■ **DESCRIPTION OF THE TASK**: Work through the data line by line, gathering every line that has the word "INCLUDE".

'''

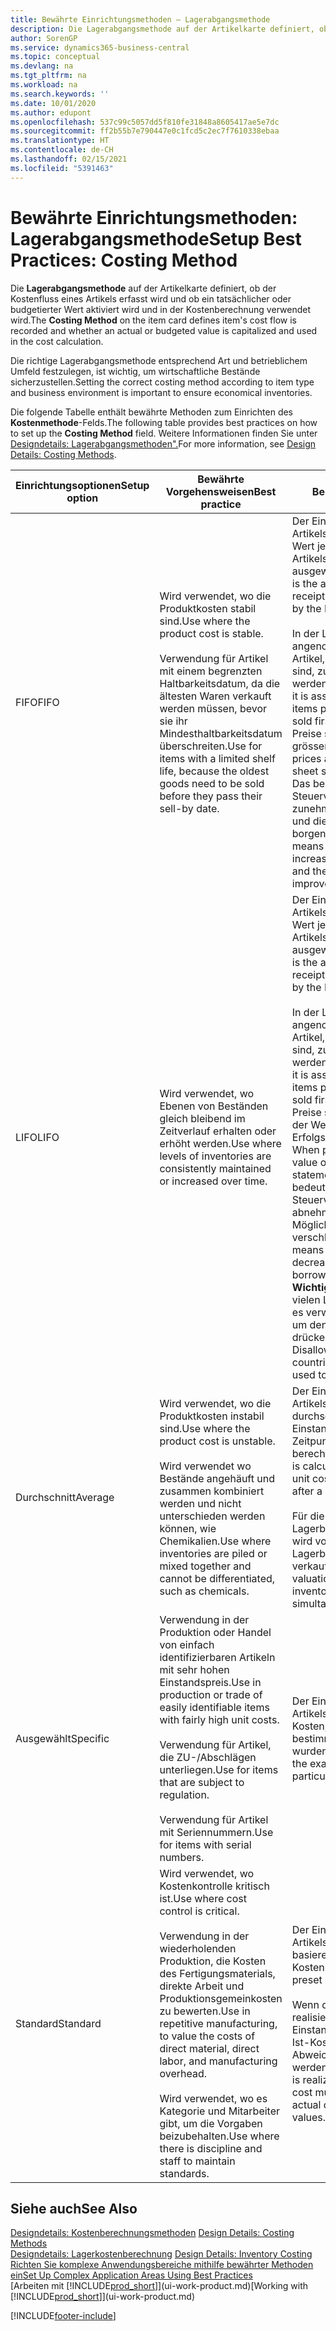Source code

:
 ```yaml
---
title: Bewährte Einrichtungsmethoden – Lagerabgangsmethode
description: Die Lagerabgangsmethode auf der Artikelkarte definiert, ob der Kostenfluss eines Artikels erfasst wird und ob ein tatsächlicher oder budgetierter Wert aktiviert wird und in der Kostenberechnung verwendet wird.
author: SorenGP
ms.service: dynamics365-business-central
ms.topic: conceptual
ms.devlang: na
ms.tgt_pltfrm: na
ms.workload: na
ms.search.keywords: ''
ms.date: 10/01/2020
ms.author: edupont
ms.openlocfilehash: 537c99c5057dd5f810fe31848a8605417ae5e7dc
ms.sourcegitcommit: ff2b55b7e790447e0c1fcd5c2ec7f7610338ebaa
ms.translationtype: HT
ms.contentlocale: de-CH
ms.lasthandoff: 02/15/2021
ms.locfileid: "5391463"
---
```

# <a name="setup-best-practices-costing-method"></a><span data-ttu-id="e71a5-103">Bewährte Einrichtungsmethoden: Lagerabgangsmethode</span><span class="sxs-lookup"><span data-stu-id="e71a5-103">Setup Best Practices: Costing Method</span></span>

<span data-ttu-id="e71a5-104">Die **Lagerabgangsmethode** auf der Artikelkarte definiert, ob der Kostenfluss eines Artikels erfasst wird und ob ein tatsächlicher oder budgetierter Wert aktiviert wird und in der Kostenberechnung verwendet wird.</span><span class="sxs-lookup"><span data-stu-id="e71a5-104">The **Costing Method** on the item card defines item's cost flow is recorded and whether an actual or budgeted value is capitalized and used in the cost calculation.</span></span>  

 <span data-ttu-id="e71a5-105">Die richtige Lagerabgangsmethode entsprechend Art und betrieblichem Umfeld festzulegen, ist wichtig, um wirtschaftliche Bestände sicherzustellen.</span><span class="sxs-lookup"><span data-stu-id="e71a5-105">Setting the correct costing method according to item type and business environment is important to ensure economical inventories.</span></span>  

 <span data-ttu-id="e71a5-106">Die folgende Tabelle enthält bewährte Methoden zum Einrichten des **Kostenmethode**-Felds.</span><span class="sxs-lookup"><span data-stu-id="e71a5-106">The following table provides best practices on how to set up the **Costing Method** field.</span></span> <span data-ttu-id="e71a5-107">Weitere Informationen finden Sie unter [Designdetails: Lagerabgangsmethoden".](design-details-costing-methods.md)</span><span class="sxs-lookup"><span data-stu-id="e71a5-107">For more information, see [Design Details: Costing Methods](design-details-costing-methods.md).</span></span>  

|<span data-ttu-id="e71a5-108">Einrichtungsoptionen</span><span class="sxs-lookup"><span data-stu-id="e71a5-108">Setup option</span></span>|<span data-ttu-id="e71a5-109">Bewährte Vorgehensweisen</span><span class="sxs-lookup"><span data-stu-id="e71a5-109">Best practice</span></span>|<span data-ttu-id="e71a5-110">Bemerkung</span><span class="sxs-lookup"><span data-stu-id="e71a5-110">Comment</span></span>|  
|------------------|-------------------|-------------|  
|<span data-ttu-id="e71a5-111">FIFO</span><span class="sxs-lookup"><span data-stu-id="e71a5-111">FIFO</span></span>|<span data-ttu-id="e71a5-112">Wird verwendet, wo die Produktkosten stabil sind.</span><span class="sxs-lookup"><span data-stu-id="e71a5-112">Use where the product cost is stable.</span></span><br /><br /> <span data-ttu-id="e71a5-113">Verwendung für Artikel mit einem begrenzten Haltbarkeitsdatum, da die ältesten Waren verkauft werden müssen, bevor sie ihr Mindesthaltbarkeitsdatum überschreiten.</span><span class="sxs-lookup"><span data-stu-id="e71a5-113">Use for items with a limited shelf life, because the oldest goods need to be sold before they pass their sell-by date.</span></span>|<span data-ttu-id="e71a5-114">Der Einstandspreis eines Artikels ist der tatsächliche Wert jedes Eingangs des Artikels, nach der FIFO-Regel ausgewählt.</span><span class="sxs-lookup"><span data-stu-id="e71a5-114">An item's unit cost is the actual value of any receipt of the item, selected by the FIFO rule.</span></span><br /><br /> <span data-ttu-id="e71a5-115">In der Lagerbewertung wird angenommen, dass die ersten Artikel, die im Lager platziert sind, zuerst verkauft werden.</span><span class="sxs-lookup"><span data-stu-id="e71a5-115">In inventory valuation, it is assumed that the first items placed in inventory are sold first.</span></span> <span data-ttu-id="e71a5-116">**Hinweis:**  Wenn Preise steigen, zeigt die Bilanz grösseren Wert.</span><span class="sxs-lookup"><span data-stu-id="e71a5-116">**Note:**  When prices are rising, the balance sheet shows greater value.</span></span> <span data-ttu-id="e71a5-117">Das bedeutet, dass Steuerverbindlichkeiten zunehmen, aber die Bonität und die Möglichkeit, Kasse zu borgen verbessert sich.</span><span class="sxs-lookup"><span data-stu-id="e71a5-117">This means that tax liabilities increase, but credit scores and the ability to borrow cash improve.</span></span>|  
|<span data-ttu-id="e71a5-118">LIFO</span><span class="sxs-lookup"><span data-stu-id="e71a5-118">LIFO</span></span>|<span data-ttu-id="e71a5-119">Wird verwendet, wo Ebenen von Beständen gleich bleibend im Zeitverlauf erhalten oder erhöht werden.</span><span class="sxs-lookup"><span data-stu-id="e71a5-119">Use where levels of inventories are consistently maintained or increased over time.</span></span>|<span data-ttu-id="e71a5-120">Der Einstandspreis eines Artikels ist der tatsächliche Wert jedes Eingangs des Artikels, nach der LIFO-Regel ausgewählt.</span><span class="sxs-lookup"><span data-stu-id="e71a5-120">An item's unit cost is the actual value of any receipt of the item, selected by the LIFO rule.</span></span><br /><br /> <span data-ttu-id="e71a5-121">In der Lagerbewertung wird angenommen, dass die letzten Artikel, die im Lager platziert sind, zuerst verkauft werden.</span><span class="sxs-lookup"><span data-stu-id="e71a5-121">In inventory valuation, it is assumed that the last items placed in inventory are sold first.</span></span> <span data-ttu-id="e71a5-122">**Hinweis:** Wenn Preise steigen, reduziert sich der Wert in den Erfolgsrechnungskonten.</span><span class="sxs-lookup"><span data-stu-id="e71a5-122">**Note:**  When prices are rising, the value on the income statement decreases.</span></span> <span data-ttu-id="e71a5-123">Das bedeutet, dass Steuerverbindlichkeiten abnehmen, aber die Möglichkeit, Kasse zu borgen verschlechtert sich.</span><span class="sxs-lookup"><span data-stu-id="e71a5-123">This means that tax liabilities decrease, but the ability to borrow cash deteriorates.</span></span> <span data-ttu-id="e71a5-124">**Wichtig:** Nicht zugelassen in vielen Ländern/Regionen, da es verwendet werden kann, um den Deckungsbeitrag zu drücken.</span><span class="sxs-lookup"><span data-stu-id="e71a5-124">**Important:**  Disallowed in many countries/regions, as it can be used to depress profit.</span></span>|  
|<span data-ttu-id="e71a5-125">Durchschnitt</span><span class="sxs-lookup"><span data-stu-id="e71a5-125">Average</span></span>|<span data-ttu-id="e71a5-126">Wird verwendet, wo die Produktkosten instabil sind.</span><span class="sxs-lookup"><span data-stu-id="e71a5-126">Use where the product cost is unstable.</span></span><br /><br /> <span data-ttu-id="e71a5-127">Wird verwendet wo Bestände angehäuft und zusammen kombiniert werden und nicht unterschieden werden können, wie Chemikalien.</span><span class="sxs-lookup"><span data-stu-id="e71a5-127">Use where inventories are piled or mixed together and cannot be differentiated, such as chemicals.</span></span>|<span data-ttu-id="e71a5-128">Der Einstandspreis eines Artikels wird, wie der durchschnittliche Einstandspreis, an jedem Zeitpunkt nach einem Kauf berechnet.</span><span class="sxs-lookup"><span data-stu-id="e71a5-128">An item's unit cost is calculated as the average unit cost at each point in time after a purchase.</span></span><br /><br /> <span data-ttu-id="e71a5-129">Für die Lagerbestandsbewertung wird vorausgesetzt, dass alle Lagerbestände gleichzeitig verkauft werden.</span><span class="sxs-lookup"><span data-stu-id="e71a5-129">For inventory valuation, it is assumed that all inventories are sold simultaneously.</span></span>|
|<span data-ttu-id="e71a5-130">Ausgewählt</span><span class="sxs-lookup"><span data-stu-id="e71a5-130">Specific</span></span>|<span data-ttu-id="e71a5-131">Verwendung in der Produktion oder Handel von einfach identifizierbaren Artikeln mit sehr hohen Einstandspreis.</span><span class="sxs-lookup"><span data-stu-id="e71a5-131">Use in production or trade of easily identifiable items with fairly high unit costs.</span></span><br /><br /> <span data-ttu-id="e71a5-132">Verwendung für Artikel, die ZU-/Abschlägen unterliegen.</span><span class="sxs-lookup"><span data-stu-id="e71a5-132">Use for items that are subject to regulation.</span></span><br /><br /> <span data-ttu-id="e71a5-133">Verwendung für Artikel mit Seriennummern.</span><span class="sxs-lookup"><span data-stu-id="e71a5-133">Use for items with serial numbers.</span></span>|<span data-ttu-id="e71a5-134">Der Einstandspreis eines Artikels sind die exakten Kosten, zu denen die bestimmte Einheit empfangen wurden.</span><span class="sxs-lookup"><span data-stu-id="e71a5-134">An item's unit cost is the exact cost at which the particular unit was received.</span></span>|
|<span data-ttu-id="e71a5-135">Standard</span><span class="sxs-lookup"><span data-stu-id="e71a5-135">Standard</span></span>|<span data-ttu-id="e71a5-136">Wird verwendet, wo Kostenkontrolle kritisch ist.</span><span class="sxs-lookup"><span data-stu-id="e71a5-136">Use where cost control is critical.</span></span><br /><br /> <span data-ttu-id="e71a5-137">Verwendung in der wiederholenden Produktion, die Kosten des Fertigungsmaterials, direkte Arbeit und Produktionsgemeinkosten zu bewerten.</span><span class="sxs-lookup"><span data-stu-id="e71a5-137">Use in repetitive manufacturing, to value the costs of direct material, direct labor, and manufacturing overhead.</span></span><br /><br /> <span data-ttu-id="e71a5-138">Wird verwendet, wo es Kategorie und Mitarbeiter gibt, um die Vorgaben beizubehalten.</span><span class="sxs-lookup"><span data-stu-id="e71a5-138">Use where there is discipline and staff to maintain standards.</span></span>|<span data-ttu-id="e71a5-139">Der Einstandspreis eines Artikels ist voreingestellt basierend auf vorkalkulierten Kosten.</span><span class="sxs-lookup"><span data-stu-id="e71a5-139">An item's unit cost is preset based on estimated.</span></span><br /><br /> <span data-ttu-id="e71a5-140">Wenn die Ist-Kosten später realisiert werden, muss der Einstandspreis (fest) auf die Ist-Kosten durch Abweichungswerte reguliert werden.</span><span class="sxs-lookup"><span data-stu-id="e71a5-140">When the actual cost is realized later, the standard cost must be adjusted to the actual cost through variance values.</span></span>|  

## <a name="see-also"></a><span data-ttu-id="e71a5-141">Siehe auch</span><span class="sxs-lookup"><span data-stu-id="e71a5-141">See Also</span></span>  
 <span data-ttu-id="e71a5-142">[Designdetails: Kostenberechnungsmethoden](design-details-costing-methods.md) </span><span class="sxs-lookup"><span data-stu-id="e71a5-142">[Design Details: Costing Methods](design-details-costing-methods.md) </span></span>  
 <span data-ttu-id="e71a5-143">[Designdetails: Lagerkostenberechnung](design-details-inventory-costing.md) </span><span class="sxs-lookup"><span data-stu-id="e71a5-143">[Design Details: Inventory Costing](design-details-inventory-costing.md) </span></span>  
 [<span data-ttu-id="e71a5-144">Richten Sie komplexe Anwendungsbereiche mithilfe bewährter Methoden ein</span><span class="sxs-lookup"><span data-stu-id="e71a5-144">Set Up Complex Application Areas Using Best Practices</span></span>](set-up-complex-application-areas-using-best-practices.md)  
 <span data-ttu-id="e71a5-145">[Arbeiten mit [!INCLUDE[prod_short](includes/prod_short.md)]](ui-work-product.md)</span><span class="sxs-lookup"><span data-stu-id="e71a5-145">[Working with [!INCLUDE[prod_short](includes/prod_short.md)]](ui-work-product.md)</span></span>


[!INCLUDE[footer-include](includes/footer-banner.md)]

'''

■ **RESPONSE**:
 <span data-ttu-id="e71a5-145">[Arbeiten mit [!INCLUDE[prod_short](includes/prod_short.md)]](ui-work-product.md)</span><span class="sxs-lookup"><span data-stu-id="e71a5-145">[Working with [!INCLUDE[prod_short](includes/prod_short.md)]](ui-work-product.md)</span></span>
[!INCLUDE[footer-include](includes/footer-banner.md)]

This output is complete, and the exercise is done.